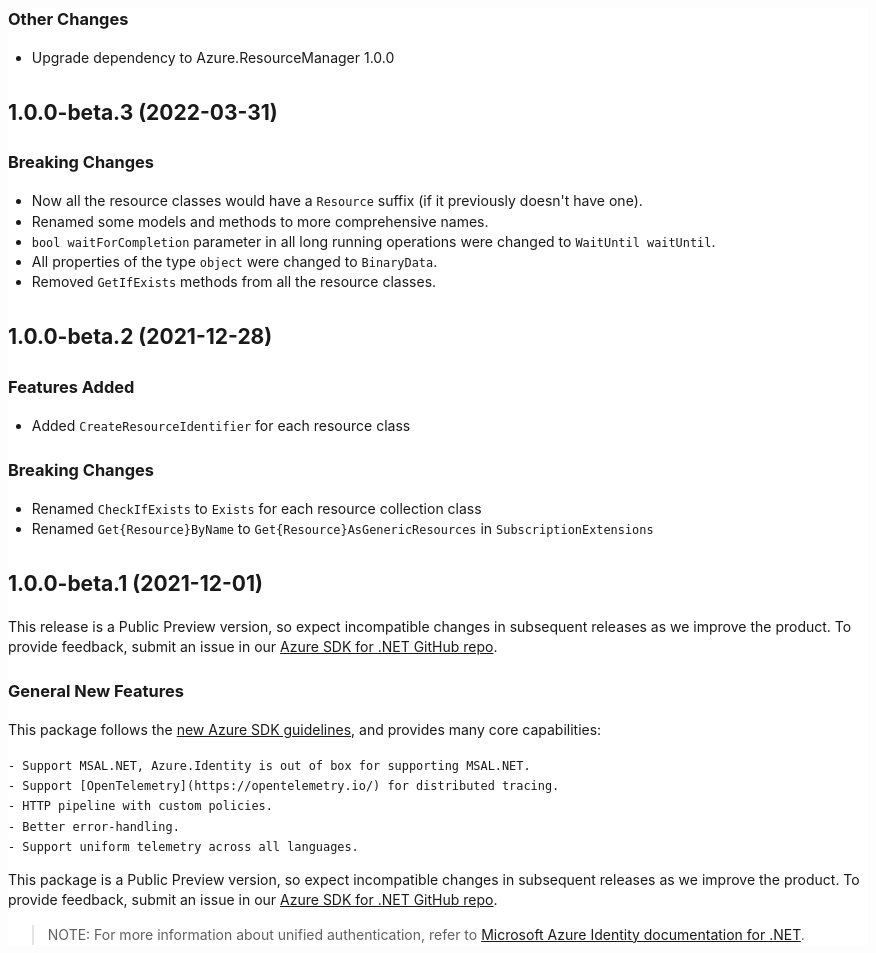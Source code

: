 ### Other Changes

- Upgrade dependency to Azure.ResourceManager 1.0.0

## 1.0.0-beta.3 (2022-03-31)

### Breaking Changes

- Now all the resource classes would have a `Resource` suffix (if it previously doesn't have one).
- Renamed some models and methods to more comprehensive names.
- `bool waitForCompletion` parameter in all long running operations were changed to `WaitUntil waitUntil`.
- All properties of the type `object` were changed to `BinaryData`.
- Removed `GetIfExists` methods from all the resource classes.

## 1.0.0-beta.2 (2021-12-28)

### Features Added

- Added `CreateResourceIdentifier` for each resource class

### Breaking Changes

- Renamed `CheckIfExists` to `Exists` for each resource collection class
- Renamed `Get{Resource}ByName` to `Get{Resource}AsGenericResources` in `SubscriptionExtensions`

## 1.0.0-beta.1 (2021-12-01)

This release is a Public Preview version, so expect incompatible changes in subsequent releases as we improve the product. To provide feedback, submit an issue in our [Azure SDK for .NET GitHub repo](https://github.com/Azure/azure-sdk-for-net/issues).

### General New Features

This package follows the [new Azure SDK guidelines](https://azure.github.io/azure-sdk/general_introduction.html), and provides many core capabilities:

    - Support MSAL.NET, Azure.Identity is out of box for supporting MSAL.NET.
    - Support [OpenTelemetry](https://opentelemetry.io/) for distributed tracing.
    - HTTP pipeline with custom policies.
    - Better error-handling.
    - Support uniform telemetry across all languages.

This package is a Public Preview version, so expect incompatible changes in subsequent releases as we improve the product. To provide feedback, submit an issue in our [Azure SDK for .NET GitHub repo](https://github.com/Azure/azure-sdk-for-net/issues).

> NOTE: For more information about unified authentication, refer to [Microsoft Azure Identity documentation for .NET](https://docs.microsoft.com//dotnet/api/overview/azure/identity-readme?view=azure-dotnet).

» **Task goal**
For this task, write out exactly the lines of the entries above, starting at the line with "### Features Added" and ending at the line with "- Support [OpenTelemetry](https://opentelemetry.io/)", both included, and no others.

» **Result for this task**
### Features Added

- Added `CreateResourceIdentifier` for each resource class

### Breaking Changes

- Renamed `CheckIfExists` to `Exists` for each resource collection class
- Renamed `Get{Resource}ByName` to `Get{Resource}AsGenericResources` in `SubscriptionExtensions`

## 1.0.0-beta.1 (2021-12-01)

This release is a Public Preview version, so expect incompatible changes in subsequent releases as we improve the product. To provide feedback, submit an issue in our [Azure SDK for .NET GitHub repo](https://github.com/Azure/azure-sdk-for-net/issues).

### General New Features

This package follows the [new Azure SDK guidelines](https://azure.github.io/azure-sdk/general_introduction.html), and provides many core capabilities:

    - Support MSAL.NET, Azure.Identity is out of box for supporting MSAL.NET.
    - Support [OpenTelemetry](https://opentelemetry.io/) for distributed tracing.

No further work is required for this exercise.